I started this in january. It's a project and experement that basically is to go into my Paludarium when I get that started. I will, just when I have the resources and when I have finally decided What I want.

MOST of these plants are from the Aquarium. Some are moss collected from locally and One is a pineapple grown from seed. How cool is that?! I found the Seed in my pineapple that I bought and thought, what can I lose to try.

The thing is simply a transparent salad dish that I bought at the super market with Salad in it. I told my husband whis would make an awesome little terrarium, to which he rolled his eyes. I used the lid as the base and filled that with gravel and peat moss. I added some rock and a bit of drift wood. Then I sprinkled my plant bits on it. I had the soil super saturated for a while. I drilled holes into the top, one in each corner, for ventelation. Works a charm.

Plants being

Riccia
Monosolenium Tennerum
Java moss
Christmas moss
Other moss (locally collected)

Anubia
Cardamine lyrata
Hygro
Pine apple
HC
Chain sword(not doing so good)

I trim the moss regularily and leave the clippings to fall. I jam fert stakes in under the mass of weeds at the back. The HC is Finally going terrestrial and is growing rather than dying.

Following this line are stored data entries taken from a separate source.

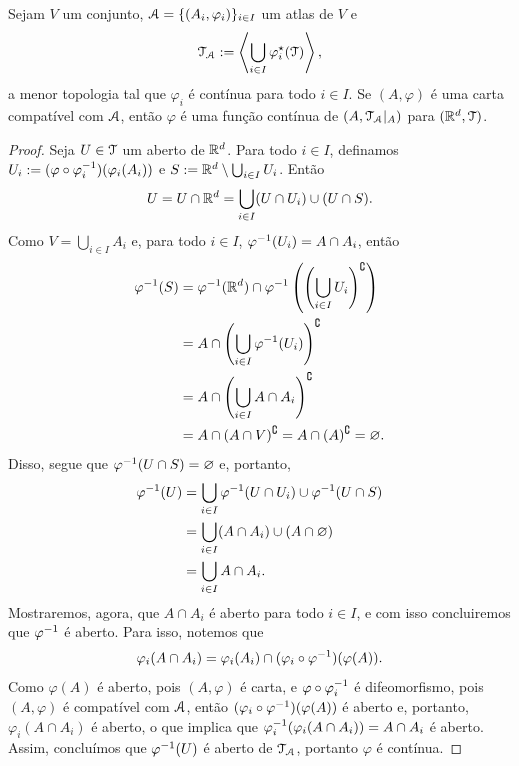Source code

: \begin{prop}
Sejam $V$ um conjunto, $\mathcal{A}=\{(A_i,\varphi_i)\}_{i \in I}$ um atlas de $V$ e
	\begin{equation*}
	\mathcal{T}_{\mathcal{A}} := \left\langle \bigcup_{i \in I} \varphi_i^\star(\mathcal{T}) \right\rangle,
	\end{equation*}
a menor topologia tal que $\varphi_i$ é contínua para todo $i \in I$. Se $(A,\varphi)$ é uma carta compatível com $\mathcal{A}$, então $\varphi$ é uma função contínua de $(A,\mathcal{T}_{\mathcal{A}}|_A)$ para $(\mathbb{R}^d,\mathcal{T})$.
\end{prop}
\begin{proof}
Seja $U \in \mathcal{T}$ um aberto de $\mathbb{R}^d$. Para todo $i \in I$, definamos $U_i := (\varphi \circ \varphi_i^{-1})(\varphi_i(A_i))$ e $S := \mathbb{R}^d \setminus \bigcup_{i \in I} U_i$. Então
	\begin{equation*}
	U = U \cap \mathbb{R}^d = \bigcup_{i \in I} (U \cap U_i) \cup (U \cap S).
	\end{equation*}
Como $V=\bigcup_{i \in I} A_i$ e, para todo $i \in I$, $\varphi^{-1}(U_i) = A \cap A_i$, então
	\begin{align*}
	\varphi^{-1}(S) &= \varphi^{-1}(\mathbb{R}^d) \cap \varphi^{-1}\left(\left(\bigcup_{i \in I} U_i\right)^\complement\right) \\
		&= A \cap \left(\bigcup_{i \in I} \varphi^{-1}(U_i) \right)^\complement \\
		&= A \cap \left(\bigcup_{i \in I} A \cap A_i \right)^\complement \\
		&= A \cap (A \cap V)^\complement = A \cap (A)^\complement = \varnothing.
	\end{align*}
Disso, segue que $\varphi^{-1}(U \cap S)=\varnothing$ e, portanto,
	\begin{align*}
	\varphi^{-1}(U) &= \bigcup_{i \in I} \varphi^{-1}(U \cap U_i) \cup \varphi^{-1}(U \cap S) \\
		&= \bigcup_{i \in I} (A \cap A_i) \cup (A \cap\varnothing) \\
		&= \bigcup_{i \in I} A \cap A_i.
	\end{align*}
Mostraremos, agora, que $A \cap A_i$ é aberto para todo $i \in I$, e com isso concluiremos que $\varphi^{-1}$ é aberto. Para isso, notemos que
	\begin{equation*}
	\varphi_i(A \cap A_i) = \varphi_i(A_i) \cap (\varphi_i \circ \varphi^{-1})(\varphi(A)).
	\end{equation*}
Como $\varphi(A)$ é aberto, pois $(A,\varphi)$ é carta, e $\varphi \circ \varphi_i^{-1}$ é difeomorfismo, pois $(A,\varphi)$ é compatível com $\mathcal{A}$, então $(\varphi_i \circ \varphi^{-1})(\varphi(A))$ é aberto e, portanto, $\varphi_i(A \cap A_i)$ é aberto, o que implica que $\varphi_i^{-1}(\varphi_i(A \cap A_i)) = A \cap A_i$ é aberto. Assim, concluímos que $\varphi^{-1}(U)$ é aberto de $\mathcal{T}_{\mathcal{A}}$, portanto $\varphi$ é contínua.
\end{proof}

When the Paludarium is ready for plants, much of these will be used. You can do this too, just a little time and a lot of love.


----------



## pat3612 (Jan 29, 2008)

Thats neat sunstar I use those to start my vegs in spring also the clear egg cartons are really good too that way they dont end up in the landfill.


----------



## ameekplec. (May 1, 2008)

Neato. All sunlight I presume?

lol, paint tubs in the background.


----------



## Sunstar (Jul 29, 2008)

it sits on ym aquarium top where the flouressent clamp on supplies light to the Cardamine Lyrata.


----------